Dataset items
'''

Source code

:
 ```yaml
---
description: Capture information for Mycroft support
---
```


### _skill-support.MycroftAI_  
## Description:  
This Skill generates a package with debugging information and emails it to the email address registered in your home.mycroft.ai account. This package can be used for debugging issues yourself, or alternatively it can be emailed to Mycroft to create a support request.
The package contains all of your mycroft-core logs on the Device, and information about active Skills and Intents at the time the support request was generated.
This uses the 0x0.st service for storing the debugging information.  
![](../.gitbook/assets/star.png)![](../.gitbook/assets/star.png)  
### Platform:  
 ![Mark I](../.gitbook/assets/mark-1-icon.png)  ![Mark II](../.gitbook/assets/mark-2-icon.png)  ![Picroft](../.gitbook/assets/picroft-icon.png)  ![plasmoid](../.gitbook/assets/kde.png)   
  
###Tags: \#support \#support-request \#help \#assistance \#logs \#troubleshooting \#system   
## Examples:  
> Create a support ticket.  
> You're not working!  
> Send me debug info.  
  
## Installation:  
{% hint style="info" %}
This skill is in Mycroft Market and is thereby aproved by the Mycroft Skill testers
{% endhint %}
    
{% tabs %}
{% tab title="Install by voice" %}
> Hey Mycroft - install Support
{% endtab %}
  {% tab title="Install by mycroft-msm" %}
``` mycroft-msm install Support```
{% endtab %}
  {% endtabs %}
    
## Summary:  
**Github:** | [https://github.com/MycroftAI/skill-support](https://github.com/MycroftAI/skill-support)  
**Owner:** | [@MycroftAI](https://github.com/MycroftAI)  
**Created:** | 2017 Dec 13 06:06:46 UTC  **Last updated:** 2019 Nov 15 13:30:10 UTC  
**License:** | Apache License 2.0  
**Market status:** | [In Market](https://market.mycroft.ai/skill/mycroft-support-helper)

'''

TASK BRIEF -
Going through the entries above, report how many lines include the string "This". The number alone is the answer.

WRITTEN RESPONSE -
3